Dopo la lectio magistralis del cardinale penitenziere maggiore Mauro Piacenza — con la quale è stato aperto il corso che si conclude, venerdì 8 (del testo abbiamo pubblicato ampi stralci nell’edizione di ieri) — il reggente ha sviluppato il tema: «Penitenzieria apostolica e il suo modus agendi nel trattare le questioni di sua competenza».

Nel presentare il tribunale e il suo modo di agire quando tratta materie di propria competenza, il prelato si è soffermato in particolare su «necessità, convenienza e modo di ricorrere» ad essa, riferendosi a tutto ciò che «attiene al foro interno sacramentale e non sacramentale, a seconda che si agisca nell’ambito della confessione o durante la direzione spirituale».

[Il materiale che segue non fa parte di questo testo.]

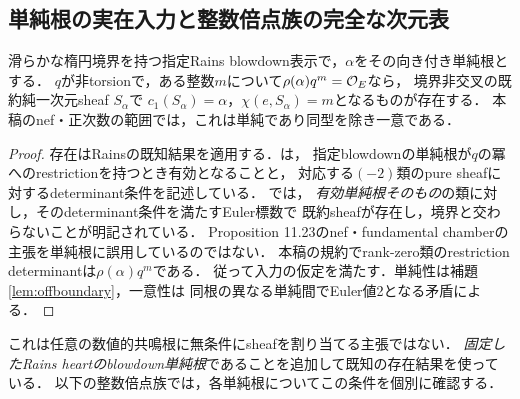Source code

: \subsection{単純根の実在入力と整数倍点族の完全な次元表}
\begin{lemma}[Rainsの単純根存在結果の適用]\label{lem:Rains-simple-existence}
滑らかな楕円境界を持つ指定Rains blowdown表示で，$\alpha$をその向き付き単純根とする．
$q$が非torsionで，ある整数$m$について$\rho(\alpha)q^m=\mathcal O_E$なら，
境界非交叉の既約純一次元sheaf $S_\alpha$で
$c_1(S_\alpha)=\alpha$，$\chi(e,S_\alpha)=m$となるものが存在する．
本稿のnef・正次数の範囲では，これは単純であり同型を除き一意である．
\end{lemma}
\begin{proof}
存在はRainsの既知結果を適用する．\cite[\S4, pp.~34--35]{Filtered}は，
指定blowdownの単純根が$q$の冪へのrestrictionを持つとき有効となることと，
対応する$(-2)$類のpure sheafに対するdeterminant条件を記述している．
\cite[\S11, p.~141, Proposition 11.23の直前]{Rains}では，
\emph{有効単純根そのもの}の類に対し，そのdeterminant条件を満たすEuler標数で
既約sheafが存在し，境界と交わらないことが明記されている．
Proposition 11.23のnef・fundamental chamberの主張を単純根に誤用しているのではない．
本稿の規約でrank-zero類のrestriction determinantは$\rho(\alpha)q^m$である．
従って入力の仮定を満たす．単純性は補題\ref{lem:offboundary}，一意性は
同根の異なる単純間でEuler値2となる矛盾による．
\end{proof}
\begin{remark}
これは任意の数値的共鳴根に無条件にsheafを割り当てる主張ではない．
\emph{固定したRains heartのblowdown単純根}であることを追加して既知の存在結果を使っている．
以下の整数倍点族では，各単純根についてこの条件を個別に確認する．
\end{remark}


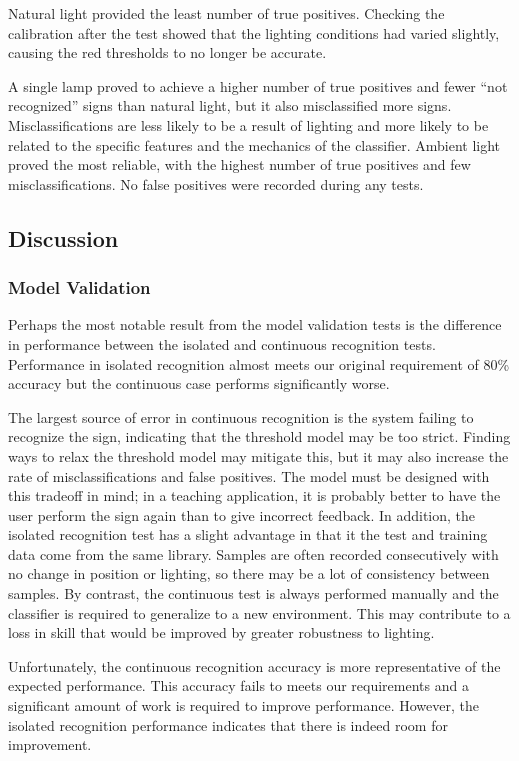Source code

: \documentclass[12pt]{article}
\begin{document}
Natural light provided the least number of true positives. Checking the calibration after the test showed that the lighting conditions had varied slightly, causing the red thresholds to no longer be accurate. 

A single lamp proved to achieve a higher number of true positives and fewer “not recognized” signs than natural light, but it also misclassified more signs. Misclassifications are less likely to be a result of lighting and more likely to be related to the specific features and the mechanics of the classifier. Ambient light proved the most reliable, with the highest number of true positives and few misclassifications. No false positives were recorded during any tests.

\subsection{Discussion}

\subsubsection{Model Validation}
Perhaps the most notable result from the model validation tests is the difference in performance between the isolated and continuous recognition tests. Performance in isolated recognition almost meets our original requirement of 80\% accuracy but the continuous case performs significantly worse. 

The largest source of error in continuous recognition is the system failing to recognize the sign, indicating that the threshold model may be too strict. Finding ways to relax the threshold model may mitigate this, but it may also increase the rate of misclassifications and false positives. The model must be designed with this tradeoff in mind; in a teaching application, it is probably better to have the user perform the sign again than to give incorrect feedback.
In addition, the isolated recognition test has a slight advantage in that it the test and training data come from the same library. Samples are often recorded consecutively with no change in position or lighting, so there may be a lot of consistency between samples. By contrast, the continuous test is always performed manually and the classifier is required to generalize to a new environment. This may contribute to a loss in skill that would be improved by greater robustness to lighting.

Unfortunately, the continuous recognition accuracy is more representative of the expected performance. This accuracy fails to meets our requirements and a significant amount of work is required to improve performance. However, the isolated recognition performance indicates that there is indeed room for improvement.
\end{document}
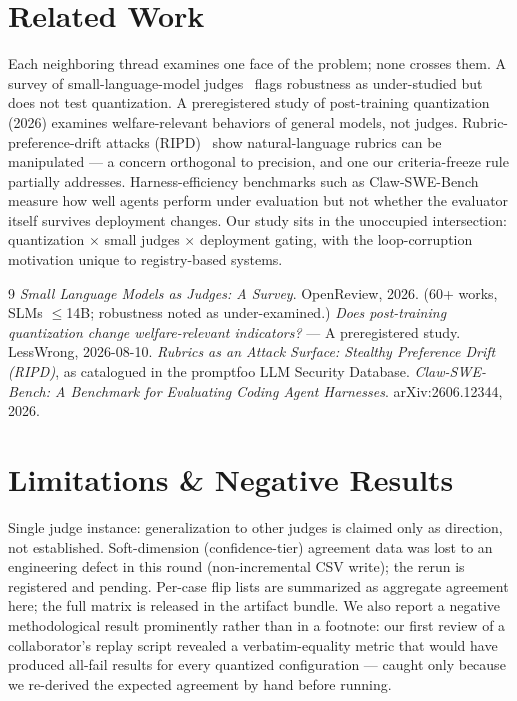 \documentclass[11pt]{article}
\begin{document}
\section{Related Work}
Each neighboring thread examines one face of the problem; none crosses them.
A survey of small-language-model judges~\cite{slmsurvey} flags robustness as
under-studied but does not test quantization. A preregistered study of
post-training quantization~\cite{ptqwelfare} (2026) examines welfare-relevant
behaviors of general models, not judges. Rubric-preference-drift attacks
(RIPD)~\cite{ripd} show natural-language rubrics can be manipulated --- a
concern orthogonal to precision, and one our criteria-freeze rule partially
addresses. Harness-efficiency benchmarks such as Claw-SWE-Bench~\cite{clawswebench}
measure how well agents perform under evaluation but not whether the evaluator
itself survives deployment changes. Our study sits in the unoccupied
intersection: quantization $\times$ small judges $\times$ deployment gating,
with the loop-corruption motivation unique to registry-based systems.

\begin{thebibliography}{9}
 \emph{Small Language Models as Judges: A Survey}. OpenReview, 2026. (60+ works, SLMs $\leq$14B; robustness noted as under-examined.)
 \emph{Does post-training quantization change welfare-relevant indicators?} --- A preregistered study. LessWrong, 2026-08-10.
 \emph{Rubrics as an Attack Surface: Stealthy Preference Drift (RIPD)}, as catalogued in the promptfoo LLM Security Database.
 \emph{Claw-SWE-Bench: A Benchmark for Evaluating Coding Agent Harnesses}. arXiv:2606.12344, 2026.
\end{thebibliography}

\section{Limitations \& Negative Results}
Single judge instance: generalization to other judges is claimed only as
direction, not established. Soft-dimension (confidence-tier) agreement data was
lost to an engineering defect in this round (non-incremental CSV write); the
rerun is registered and pending. Per-case flip lists are summarized as aggregate
agreement here; the full matrix is released in the artifact bundle. We also
report a negative methodological result prominently rather than in a footnote:
our first review of a collaborator's replay script revealed a verbatim-equality
metric that would have produced all-fail results for every quantized
configuration --- caught only because we re-derived the expected agreement by
hand before running.
\end{document}
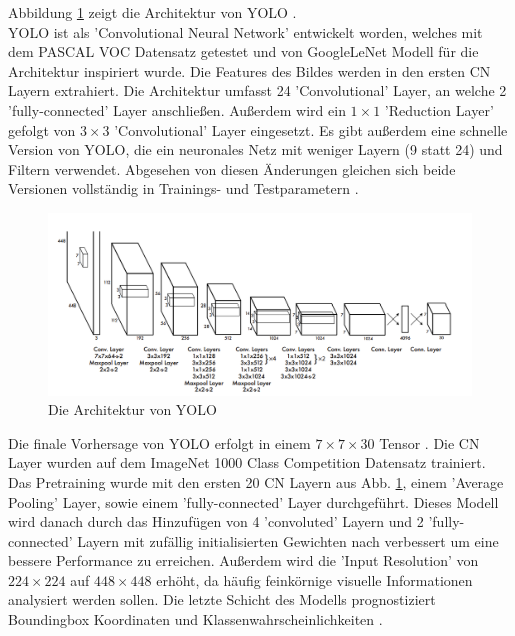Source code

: {{	Abbildung \ref{YOLO_Architecture} zeigt die Architektur von YOLO \citep{Redmon2016}. \\
	YOLO ist als 'Convolutional Neural Network' entwickelt worden, welches mit dem PASCAL VOC Datensatz getestet und von GoogleLeNet Modell für die Architektur inspiriert wurde. Die Features des Bildes werden in den ersten CN Layern extrahiert. Die Architektur umfasst 24 'Convolutional' Layer, an welche 2 'fully-connected' Layer anschließen. Außerdem wird ein $1 \times 1$ 'Reduction Layer' gefolgt von $3 \times 3$ 'Convolutional' Layer eingesetzt. Es gibt außerdem eine schnelle Version von YOLO, die ein neuronales Netz mit weniger Layern (9 statt 24) und Filtern verwendet. Abgesehen von diesen Änderungen gleichen sich beide Versionen vollständig in Trainings- und Testparametern \citep{Redmon2016}. \\
	\begin{figure}[h]
		\centering
		\includegraphics*[scale = 1.5, keepaspectratio]{images/YOLO/YOLO_network_arch.png}
		\caption[Die Architektur von YOLO]{Die Architektur von YOLO\citep{Redmon2016}}
		\label{YOLO_Architecture}
 	\end{figure}
	Die finale Vorhersage von YOLO erfolgt in einem $7 \times 7 \times 30$ Tensor \citep{Redmon2016}.
	Die CN Layer wurden auf dem \glqq ImageNet 1000 Class Competition \grqq{} Datensatz trainiert. Das Pretraining wurde mit den ersten 20 CN Layern aus Abb. \ref{YOLO_Architecture}, einem 'Average Pooling' Layer, sowie einem 'fully-connected' Layer durchgeführt. Dieses Modell wird danach durch das Hinzufügen von 4 'convoluted' Layern und 2 'fully-connected' Layern mit zufällig initialisierten Gewichten nach \cite{Ren2017}  \citep{Ren2017} verbessert um eine bessere Performance zu erreichen. Außerdem wird die 'Input Resolution' von $224 \times 224$ auf $448  \times  448$ erhöht, da häufig feinkörnige visuelle Informationen analysiert werden sollen. Die letzte Schicht des Modells prognostiziert Boundingbox Koordinaten und Klassenwahrscheinlichkeiten \citep{Redmon2016}. \\
}}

La Penitenzieria, ha sottolineato monsignor Nykiel, è «il primo dei tribunali apostolici, la cui competenza si riferisce esclusivamente al foro interno, cioè l’ambito intimo dei rapporti fra Dio ed il fedele». Nelle materie che riguardano tale ambito è «l’organo universale ed esclusivo del Romano Pontefice». Per questo, è «un tribunale di grazia e di misericordia». In questo senso, «non svolge funzioni giudiziarie di foro esterno, come il Supremo Tribunale della Segnatura apostolica o la Rota romana». Tra i Dicasteri della Curia è «la sola a svolgere in modo diretto un’attività non burocratica»: in effetti, «normalmente esercita una giurisdizione graziosa».

La giornata inaugurale si è chiusa con l’intervento di monsignor Giuseppe Tonello, prelato consigliere della Penitenzieria, che ha parlato di «censure, irregolarità e impedimenti all’attenzione del confessore e del penitente». Riferendosi in particolare alla «giustizia riparativa», Tonello ha ricordato che la «logica sottostante la disciplina penale nella Chiesa si fonda sui principi eccellenti di protezione dell'integrità del Corpo mistico di Cristo e della comunione nella giustizia, mirando alla redenzione e salvezza integrale della persona». Questa azione include sia il peccatore sia coloro che, nella comunità, «sono stati danneggiati, direttamente o indirettamente, da azioni ingiuste che ledono beni di rilevanza giuridica».

In questo senso, la giustizia riparativa «pone al centro del suo agire la persona, sia essa vittima o responsabile dell'atto criminale, con lo scopo di ristabilire quei legami umani e sociali che sono rimasti compromessi dal reato». Questa visione richiede «un cambiamento radicale di paradigma che vede nella persona di Gesù, e in particolare nella sua risurrezione, il cardine della riconciliazione tra Dio e l’uomo». Può sembrare scontato, per i credenti, ha aggiunto Tonello, ma non lo è affatto. Infatti, la pena canonica «non può mai essere un fine in sé, ma si giustifica solo come strumento di giustizia cristianamente intesa, che deve essere sempre orientato alla redenzione e al recupero del fedele nella sua dignità filiale».